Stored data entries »
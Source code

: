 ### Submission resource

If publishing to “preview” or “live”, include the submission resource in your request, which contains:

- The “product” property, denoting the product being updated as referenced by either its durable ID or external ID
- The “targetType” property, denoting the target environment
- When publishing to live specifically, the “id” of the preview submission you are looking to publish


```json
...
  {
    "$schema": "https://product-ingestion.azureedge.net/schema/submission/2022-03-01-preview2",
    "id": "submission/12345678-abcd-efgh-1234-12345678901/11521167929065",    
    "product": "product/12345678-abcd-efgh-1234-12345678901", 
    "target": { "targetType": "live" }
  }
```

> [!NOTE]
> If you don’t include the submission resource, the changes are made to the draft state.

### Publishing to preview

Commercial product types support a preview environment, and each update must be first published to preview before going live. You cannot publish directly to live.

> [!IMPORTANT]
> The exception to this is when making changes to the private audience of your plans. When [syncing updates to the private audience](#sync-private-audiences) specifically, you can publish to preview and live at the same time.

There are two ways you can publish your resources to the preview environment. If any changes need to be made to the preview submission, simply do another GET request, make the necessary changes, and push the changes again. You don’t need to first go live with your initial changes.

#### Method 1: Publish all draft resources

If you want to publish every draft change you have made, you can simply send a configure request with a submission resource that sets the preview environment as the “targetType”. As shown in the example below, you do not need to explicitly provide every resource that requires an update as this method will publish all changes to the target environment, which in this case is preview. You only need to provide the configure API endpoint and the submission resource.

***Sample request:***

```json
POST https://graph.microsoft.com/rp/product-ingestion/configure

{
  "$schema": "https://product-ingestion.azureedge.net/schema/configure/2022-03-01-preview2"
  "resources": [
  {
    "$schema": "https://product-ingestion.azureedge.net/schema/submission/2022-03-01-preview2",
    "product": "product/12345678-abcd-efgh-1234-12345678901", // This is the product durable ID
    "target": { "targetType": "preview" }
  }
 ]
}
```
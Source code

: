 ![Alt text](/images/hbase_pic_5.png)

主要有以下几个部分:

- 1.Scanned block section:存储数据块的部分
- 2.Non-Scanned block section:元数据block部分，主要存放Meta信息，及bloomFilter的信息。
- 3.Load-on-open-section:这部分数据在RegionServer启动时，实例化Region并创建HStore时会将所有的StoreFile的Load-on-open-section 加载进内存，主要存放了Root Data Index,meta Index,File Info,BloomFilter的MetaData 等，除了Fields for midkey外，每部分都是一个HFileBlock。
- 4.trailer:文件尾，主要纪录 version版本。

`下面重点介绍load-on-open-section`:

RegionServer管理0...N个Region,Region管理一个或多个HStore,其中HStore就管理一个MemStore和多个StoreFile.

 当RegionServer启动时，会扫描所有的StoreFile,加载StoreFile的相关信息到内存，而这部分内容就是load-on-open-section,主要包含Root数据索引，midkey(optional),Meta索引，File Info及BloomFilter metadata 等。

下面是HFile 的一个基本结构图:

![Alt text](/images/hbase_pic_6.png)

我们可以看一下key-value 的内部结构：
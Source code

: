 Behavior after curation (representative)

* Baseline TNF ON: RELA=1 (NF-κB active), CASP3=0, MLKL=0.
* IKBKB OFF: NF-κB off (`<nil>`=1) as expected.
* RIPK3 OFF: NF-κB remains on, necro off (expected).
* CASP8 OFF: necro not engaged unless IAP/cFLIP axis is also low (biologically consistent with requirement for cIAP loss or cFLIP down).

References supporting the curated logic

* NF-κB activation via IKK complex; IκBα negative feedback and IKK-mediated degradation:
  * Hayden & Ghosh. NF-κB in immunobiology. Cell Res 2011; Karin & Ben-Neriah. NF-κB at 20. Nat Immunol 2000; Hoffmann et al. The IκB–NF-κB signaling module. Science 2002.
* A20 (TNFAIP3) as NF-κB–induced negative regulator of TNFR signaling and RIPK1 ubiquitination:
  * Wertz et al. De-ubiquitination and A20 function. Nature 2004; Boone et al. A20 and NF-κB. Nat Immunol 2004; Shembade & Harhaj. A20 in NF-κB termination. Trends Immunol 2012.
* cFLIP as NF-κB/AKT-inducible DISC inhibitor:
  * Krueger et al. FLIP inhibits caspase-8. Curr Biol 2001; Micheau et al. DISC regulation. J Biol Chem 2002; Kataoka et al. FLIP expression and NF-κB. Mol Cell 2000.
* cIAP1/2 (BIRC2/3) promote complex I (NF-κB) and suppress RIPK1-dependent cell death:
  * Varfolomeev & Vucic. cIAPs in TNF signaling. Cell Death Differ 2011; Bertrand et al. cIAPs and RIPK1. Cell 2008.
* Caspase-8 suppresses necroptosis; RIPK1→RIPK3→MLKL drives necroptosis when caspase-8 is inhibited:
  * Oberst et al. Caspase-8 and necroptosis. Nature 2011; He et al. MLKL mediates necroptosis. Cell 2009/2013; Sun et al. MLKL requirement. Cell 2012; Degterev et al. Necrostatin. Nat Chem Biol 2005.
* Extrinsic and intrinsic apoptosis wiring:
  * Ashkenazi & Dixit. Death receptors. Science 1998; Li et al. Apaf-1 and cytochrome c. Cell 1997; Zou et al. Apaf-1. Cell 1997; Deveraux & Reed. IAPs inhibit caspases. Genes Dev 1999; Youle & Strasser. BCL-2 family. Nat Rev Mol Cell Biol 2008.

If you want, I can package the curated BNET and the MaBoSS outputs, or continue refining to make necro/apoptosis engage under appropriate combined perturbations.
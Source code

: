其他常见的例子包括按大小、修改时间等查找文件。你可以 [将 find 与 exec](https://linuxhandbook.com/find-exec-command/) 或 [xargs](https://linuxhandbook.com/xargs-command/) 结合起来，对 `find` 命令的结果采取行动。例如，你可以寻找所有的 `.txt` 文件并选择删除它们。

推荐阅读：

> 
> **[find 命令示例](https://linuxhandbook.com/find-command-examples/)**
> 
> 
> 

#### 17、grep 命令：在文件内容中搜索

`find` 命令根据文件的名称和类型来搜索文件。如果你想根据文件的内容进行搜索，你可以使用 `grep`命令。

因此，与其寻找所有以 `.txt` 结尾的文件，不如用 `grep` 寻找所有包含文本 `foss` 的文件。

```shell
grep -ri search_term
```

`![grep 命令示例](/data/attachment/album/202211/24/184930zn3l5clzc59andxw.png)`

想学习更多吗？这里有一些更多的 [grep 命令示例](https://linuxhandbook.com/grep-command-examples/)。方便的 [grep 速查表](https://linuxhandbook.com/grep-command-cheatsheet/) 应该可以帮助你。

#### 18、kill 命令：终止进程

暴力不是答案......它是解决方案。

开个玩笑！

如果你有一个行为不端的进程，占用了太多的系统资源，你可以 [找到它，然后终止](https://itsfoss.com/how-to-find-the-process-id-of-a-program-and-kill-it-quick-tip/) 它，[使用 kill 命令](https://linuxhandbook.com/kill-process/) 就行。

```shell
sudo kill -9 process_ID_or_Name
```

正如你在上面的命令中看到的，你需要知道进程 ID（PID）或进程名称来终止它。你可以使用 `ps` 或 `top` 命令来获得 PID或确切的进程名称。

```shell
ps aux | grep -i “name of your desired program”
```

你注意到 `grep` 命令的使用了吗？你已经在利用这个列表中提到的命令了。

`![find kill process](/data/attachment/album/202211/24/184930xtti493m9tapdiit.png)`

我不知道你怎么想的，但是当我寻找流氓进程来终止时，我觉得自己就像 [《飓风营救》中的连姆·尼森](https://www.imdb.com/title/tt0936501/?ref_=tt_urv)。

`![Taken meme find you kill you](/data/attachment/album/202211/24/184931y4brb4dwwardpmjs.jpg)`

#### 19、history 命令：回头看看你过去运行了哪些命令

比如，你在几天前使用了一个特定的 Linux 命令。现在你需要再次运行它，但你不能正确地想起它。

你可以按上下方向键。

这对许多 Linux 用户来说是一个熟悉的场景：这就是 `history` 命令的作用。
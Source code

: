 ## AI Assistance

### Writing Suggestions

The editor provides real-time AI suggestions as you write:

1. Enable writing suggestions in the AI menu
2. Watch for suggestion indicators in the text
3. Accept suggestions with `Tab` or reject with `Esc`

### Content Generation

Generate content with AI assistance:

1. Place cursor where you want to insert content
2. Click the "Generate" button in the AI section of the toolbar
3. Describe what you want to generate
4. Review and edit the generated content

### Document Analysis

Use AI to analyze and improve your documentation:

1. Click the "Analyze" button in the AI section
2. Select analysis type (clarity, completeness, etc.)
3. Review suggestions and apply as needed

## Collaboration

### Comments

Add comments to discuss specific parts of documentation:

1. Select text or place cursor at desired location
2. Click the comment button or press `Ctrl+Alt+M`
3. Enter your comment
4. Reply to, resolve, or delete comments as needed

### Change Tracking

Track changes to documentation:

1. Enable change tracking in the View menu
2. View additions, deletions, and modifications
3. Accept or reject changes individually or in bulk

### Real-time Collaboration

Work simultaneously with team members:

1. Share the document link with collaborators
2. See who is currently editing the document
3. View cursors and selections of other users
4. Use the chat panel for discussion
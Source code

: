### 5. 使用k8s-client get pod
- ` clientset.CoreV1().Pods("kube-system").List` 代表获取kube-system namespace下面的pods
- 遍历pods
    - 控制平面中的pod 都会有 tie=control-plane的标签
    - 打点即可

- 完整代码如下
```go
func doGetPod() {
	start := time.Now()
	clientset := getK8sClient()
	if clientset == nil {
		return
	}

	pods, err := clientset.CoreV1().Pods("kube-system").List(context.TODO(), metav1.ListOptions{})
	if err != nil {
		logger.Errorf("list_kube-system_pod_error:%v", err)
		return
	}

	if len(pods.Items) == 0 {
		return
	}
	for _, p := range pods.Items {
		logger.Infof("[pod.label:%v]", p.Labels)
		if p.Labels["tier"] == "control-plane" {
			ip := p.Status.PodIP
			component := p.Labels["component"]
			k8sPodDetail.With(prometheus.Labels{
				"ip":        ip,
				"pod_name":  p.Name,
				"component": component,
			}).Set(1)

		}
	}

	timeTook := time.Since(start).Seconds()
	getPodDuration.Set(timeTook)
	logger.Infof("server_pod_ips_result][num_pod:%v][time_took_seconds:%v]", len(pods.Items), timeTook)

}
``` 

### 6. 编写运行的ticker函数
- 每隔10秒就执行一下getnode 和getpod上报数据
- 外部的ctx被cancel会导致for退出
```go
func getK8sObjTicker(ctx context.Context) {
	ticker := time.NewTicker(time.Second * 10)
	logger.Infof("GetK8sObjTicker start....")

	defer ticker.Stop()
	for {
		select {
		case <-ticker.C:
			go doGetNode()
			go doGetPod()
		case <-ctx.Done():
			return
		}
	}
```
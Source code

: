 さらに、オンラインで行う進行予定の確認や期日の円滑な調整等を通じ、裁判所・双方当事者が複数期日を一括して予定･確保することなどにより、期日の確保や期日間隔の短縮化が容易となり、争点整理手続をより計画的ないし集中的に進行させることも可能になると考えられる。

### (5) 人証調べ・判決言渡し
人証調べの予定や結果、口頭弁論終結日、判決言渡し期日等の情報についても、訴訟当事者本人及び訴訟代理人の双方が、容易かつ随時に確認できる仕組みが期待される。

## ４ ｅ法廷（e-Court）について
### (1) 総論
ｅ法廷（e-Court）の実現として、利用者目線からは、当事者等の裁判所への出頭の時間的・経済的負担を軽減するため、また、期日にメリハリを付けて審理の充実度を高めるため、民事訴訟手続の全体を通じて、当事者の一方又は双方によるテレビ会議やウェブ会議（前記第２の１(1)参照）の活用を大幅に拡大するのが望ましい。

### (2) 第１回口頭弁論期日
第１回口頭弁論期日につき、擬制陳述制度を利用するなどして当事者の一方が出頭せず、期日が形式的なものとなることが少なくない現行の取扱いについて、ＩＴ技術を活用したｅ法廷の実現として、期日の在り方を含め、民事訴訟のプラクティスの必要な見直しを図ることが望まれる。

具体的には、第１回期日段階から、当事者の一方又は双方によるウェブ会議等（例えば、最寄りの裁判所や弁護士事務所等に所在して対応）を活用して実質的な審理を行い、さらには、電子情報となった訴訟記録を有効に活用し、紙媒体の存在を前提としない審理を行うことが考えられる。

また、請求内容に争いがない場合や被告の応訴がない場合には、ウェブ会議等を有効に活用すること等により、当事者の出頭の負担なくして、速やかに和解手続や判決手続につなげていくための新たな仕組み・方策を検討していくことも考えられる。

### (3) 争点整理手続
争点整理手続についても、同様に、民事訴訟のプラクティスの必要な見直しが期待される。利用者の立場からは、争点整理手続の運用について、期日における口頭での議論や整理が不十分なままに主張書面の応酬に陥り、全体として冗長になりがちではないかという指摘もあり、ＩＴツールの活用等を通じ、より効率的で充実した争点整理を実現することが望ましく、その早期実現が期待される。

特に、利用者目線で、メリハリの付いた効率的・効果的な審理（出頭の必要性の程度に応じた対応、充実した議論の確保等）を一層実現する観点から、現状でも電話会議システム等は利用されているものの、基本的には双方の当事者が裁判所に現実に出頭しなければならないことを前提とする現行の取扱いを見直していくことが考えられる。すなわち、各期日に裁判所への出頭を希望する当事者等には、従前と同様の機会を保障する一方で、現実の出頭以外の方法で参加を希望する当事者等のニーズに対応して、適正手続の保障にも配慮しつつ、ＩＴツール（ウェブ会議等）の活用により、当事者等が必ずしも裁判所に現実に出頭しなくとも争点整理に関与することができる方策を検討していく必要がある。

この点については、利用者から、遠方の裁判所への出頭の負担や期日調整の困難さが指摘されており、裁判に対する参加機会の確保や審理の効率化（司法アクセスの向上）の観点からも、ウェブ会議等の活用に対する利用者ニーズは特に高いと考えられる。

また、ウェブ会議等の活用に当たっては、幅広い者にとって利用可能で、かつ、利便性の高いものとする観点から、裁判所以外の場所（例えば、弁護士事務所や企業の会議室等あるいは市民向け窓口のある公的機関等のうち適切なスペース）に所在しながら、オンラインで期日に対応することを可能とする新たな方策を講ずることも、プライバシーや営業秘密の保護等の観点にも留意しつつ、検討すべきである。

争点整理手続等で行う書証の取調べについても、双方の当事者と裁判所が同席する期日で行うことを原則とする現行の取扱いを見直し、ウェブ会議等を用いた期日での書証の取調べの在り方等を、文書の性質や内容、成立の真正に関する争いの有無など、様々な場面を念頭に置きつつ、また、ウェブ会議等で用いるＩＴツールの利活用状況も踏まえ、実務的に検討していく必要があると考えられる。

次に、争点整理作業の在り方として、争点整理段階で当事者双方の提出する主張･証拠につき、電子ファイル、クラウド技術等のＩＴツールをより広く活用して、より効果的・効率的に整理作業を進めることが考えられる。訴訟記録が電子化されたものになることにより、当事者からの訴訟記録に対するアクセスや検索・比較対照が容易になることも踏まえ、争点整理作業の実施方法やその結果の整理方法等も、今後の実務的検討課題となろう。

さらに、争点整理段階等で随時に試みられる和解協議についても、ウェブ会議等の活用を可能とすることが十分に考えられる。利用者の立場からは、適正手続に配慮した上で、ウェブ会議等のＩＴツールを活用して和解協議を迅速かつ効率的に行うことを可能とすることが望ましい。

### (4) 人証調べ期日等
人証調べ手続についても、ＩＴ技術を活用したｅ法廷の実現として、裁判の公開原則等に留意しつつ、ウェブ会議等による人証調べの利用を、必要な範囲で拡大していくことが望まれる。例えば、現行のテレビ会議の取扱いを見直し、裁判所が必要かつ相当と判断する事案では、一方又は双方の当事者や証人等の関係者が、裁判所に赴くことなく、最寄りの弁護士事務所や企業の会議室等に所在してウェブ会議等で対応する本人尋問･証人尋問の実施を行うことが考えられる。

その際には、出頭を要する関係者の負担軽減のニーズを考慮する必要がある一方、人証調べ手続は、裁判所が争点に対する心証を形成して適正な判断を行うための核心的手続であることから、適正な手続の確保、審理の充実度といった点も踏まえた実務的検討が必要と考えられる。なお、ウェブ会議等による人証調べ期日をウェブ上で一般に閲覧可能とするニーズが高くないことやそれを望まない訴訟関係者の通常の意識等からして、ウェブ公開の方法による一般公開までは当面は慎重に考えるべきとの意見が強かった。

Your objective » Return all lines in the data that include the word "Labels".

Your solution »
		logger.Infof("[pod.label:%v]", p.Labels)
		if p.Labels["tier"] == "control-plane" {
			component := p.Labels["component"]
			k8sPodDetail.With(prometheus.Labels{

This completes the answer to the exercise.